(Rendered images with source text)
*****

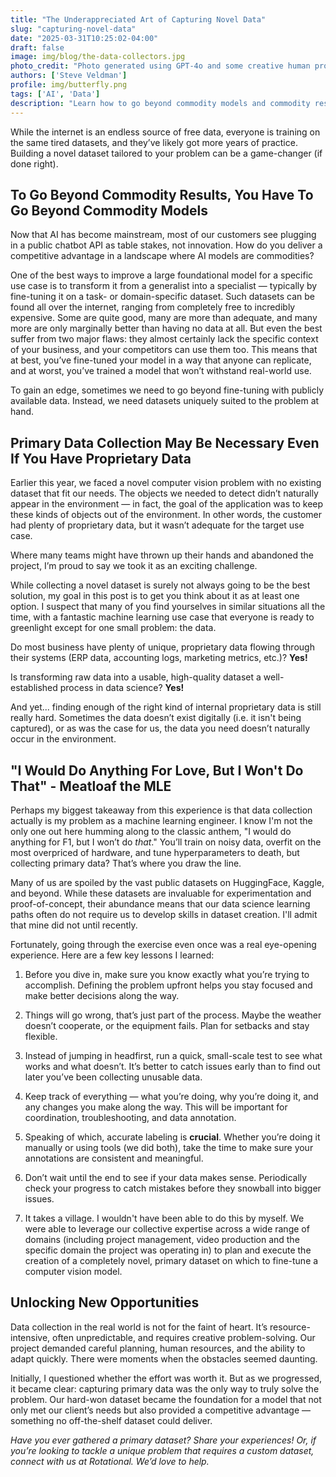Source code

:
 ```yaml
---
title: "The Underappreciated Art of Capturing Novel Data"
slug: "capturing-novel-data"
date: "2025-03-31T10:25:02-04:00"
draft: false
image: img/blog/the-data-collectors.jpg
photo_credit: "Photo generated using GPT-4o and some creative human prompting."
authors: ['Steve Veldman']
profile: img/butterfly.png
tags: ['AI', 'Data']
description: "Learn how to go beyond commodity models and commodity results by creating a dataset as unique as your problem."
---
```


While the internet is an endless source of free data, everyone is training on the same tired datasets, and they’ve likely got more years of practice. Building a novel dataset tailored to your problem can be a game-changer (if done right).

<!--more-->

## To Go Beyond Commodity Results, You Have To Go Beyond Commodity Models

Now that AI has become mainstream, most of our customers see plugging in a public chatbot API as table stakes, not innovation. How do you deliver a competitive advantage in a landscape where AI models are commodities?

One of the best ways to improve a large foundational model for a specific use case is to transform it from a generalist into a specialist &mdash; typically by fine-tuning it on a task- or domain-specific dataset. Such datasets can be found all over the internet, ranging from completely free to incredibly expensive. Some are quite good, many are more than adequate, and many more are only marginally better than having no data at all. But even the best suffer from two major flaws: they almost certainly lack the specific context of your business, and your competitors can use them too. This means that at best, you’ve fine-tuned your model in a way that anyone can replicate, and at worst, you’ve trained a model that won’t withstand real-world use.

To gain an edge, sometimes we need to go beyond fine-tuning with publicly available data. Instead, we need datasets uniquely suited to the problem at hand.

## Primary Data Collection May Be Necessary Even If You Have Proprietary Data

Earlier this year, we faced a novel computer vision problem with no existing dataset that fit our needs. The objects we needed to detect didn’t naturally appear in the environment &mdash; in fact, the goal of the application was to keep these kinds of objects out of the environment. In other words, the customer had plenty of proprietary data, but it wasn’t adequate for the target use case.

Where many teams might have thrown up their hands and abandoned the project, I’m proud to say we took it as an exciting challenge.

While collecting a novel dataset is surely not always going to be the best solution, my goal in this post is to get you think about it as at least one option. I suspect that many of you find yourselves in similar situations all the time, with a fantastic machine learning use case that everyone is ready to greenlight except for one small problem: the data.

Do most business have plenty of unique, proprietary data flowing through their systems (ERP data, accounting logs, marketing metrics, etc.)?
**Yes!**

Is transforming raw data into a usable, high-quality dataset a well-established process in data science?
**Yes!**

And yet... finding enough of the right kind of internal proprietary data is still really hard. Sometimes the data doesn’t exist digitally (i.e. it isn't being captured), or as was the case for us, the data you need doesn’t naturally occur in the environment.

## "I Would Do Anything For Love, But I Won't Do That" - Meatloaf the MLE

Perhaps my biggest takeaway from this experience is that data collection actually is my problem as a machine learning engineer. I know I'm not the only one out here humming along to the classic anthem, "I would do anything for F1, but I won’t do *that*." You’ll train on noisy data, overfit on the most overpriced of hardware, and tune hyperparameters to death, but collecting primary data? That’s where you draw the line.

Many of us are spoiled by the vast public datasets on HuggingFace, Kaggle, and beyond. While these datasets are invaluable for experimentation and proof-of-concept, their abundance means that our data science learning paths often do not require us to develop skills in dataset creation. I'll admit that mine did not until recently.

Fortunately, going through the exercise even once was a real eye-opening experience. Here are a few key lessons I learned:

1. Before you dive in, make sure you know exactly what you’re trying to accomplish. Defining the problem upfront helps you stay focused and make better decisions along the way.

2. Things will go wrong, that’s just part of the process. Maybe the weather doesn’t cooperate, or the equipment fails. Plan for setbacks and stay flexible.

3. Instead of jumping in headfirst, run a quick, small-scale test to see what works and what doesn’t. It’s better to catch issues early than to find out later you’ve been collecting unusable data.

4. Keep track of everything &mdash; what you’re doing, why you’re doing it, and any changes you make along the way. This will be important for coordination, troubleshooting, and data annotation.

5. Speaking of which, accurate labeling is **crucial**. Whether you’re doing it manually or using tools (we did both), take the time to make sure your annotations are consistent and meaningful.

6. Don’t wait until the end to see if your data makes sense. Periodically check your progress to catch mistakes before they snowball into bigger issues.

7. It takes a village. I wouldn't have been able to do this by myself. We were able to leverage our collective expertise across a wide range of domains (including project management, video production and the specific domain the project was operating in) to plan and execute the creation of a completely novel, primary dataset on which to fine-tune a computer vision model.

## Unlocking New Opportunities

Data collection in the real world is not for the faint of heart. It’s resource-intensive, often unpredictable, and requires creative problem-solving. Our project demanded careful planning, human resources, and the ability to adapt quickly. There were moments when the obstacles seemed daunting.

Initially, I questioned whether the effort was worth it. But as we progressed, it became clear: capturing primary data was the only way to truly solve the problem. Our hard-won dataset became the foundation for a model that not only met our client’s needs but also provided a competitive advantage &mdash; something no off-the-shelf dataset could deliver.

*Have you ever gathered a primary dataset? Share your experiences! Or, if you’re looking to tackle a unique problem that requires a custom dataset, connect with us at Rotational. We’d love to help.*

*****

Nothing but the lines from the start of the records through the line holding "To gain an edge, sometimes" should be printed, exactly as written and with the pictures left out.

> _ANSWER SPACE_:
Source code

:
 ```yaml
---
title: "The Underappreciated Art of Capturing Novel Data"
slug: "capturing-novel-data"
date: "2025-03-31T10:25:02-04:00"
draft: false
image: img/blog/the-data-collectors.jpg
photo_credit: "Photo generated using GPT-4o and some creative human prompting."
authors: ['Steve Veldman']
profile: img/butterfly.png
tags: ['AI', 'Data']
description: "Learn how to go beyond commodity models and commodity results by creating a dataset as unique as your problem."
---
```


While the internet is an endless source of free data, everyone is training on the same tired datasets, and they’ve likely got more years of practice. Building a novel dataset tailored to your problem can be a game-changer (if done right).

<!--more-->

## To Go Beyond Commodity Results, You Have To Go Beyond Commodity Models

Now that AI has become mainstream, most of our customers see plugging in a public chatbot API as table stakes, not innovation. How do you deliver a competitive advantage in a landscape where AI models are commodities?

One of the best ways to improve a large foundational model for a specific use case is to transform it from a generalist into a specialist &mdash; typically by fine-tuning it on a task- or domain-specific dataset. Such datasets can be found all over the internet, ranging from completely free to incredibly expensive. Some are quite good, many are more than adequate, and many more are only marginally better than having no data at all. But even the best suffer from two major flaws: they almost certainly lack the specific context of your business, and your competitors can use them too. This means that at best, you’ve fine-tuned your model in a way that anyone can replicate, and at worst, you’ve trained a model that won’t withstand real-world use.

To gain an edge, sometimes we need to go beyond fine-tuning with publicly available data. Instead, we need datasets uniquely suited to the problem at hand.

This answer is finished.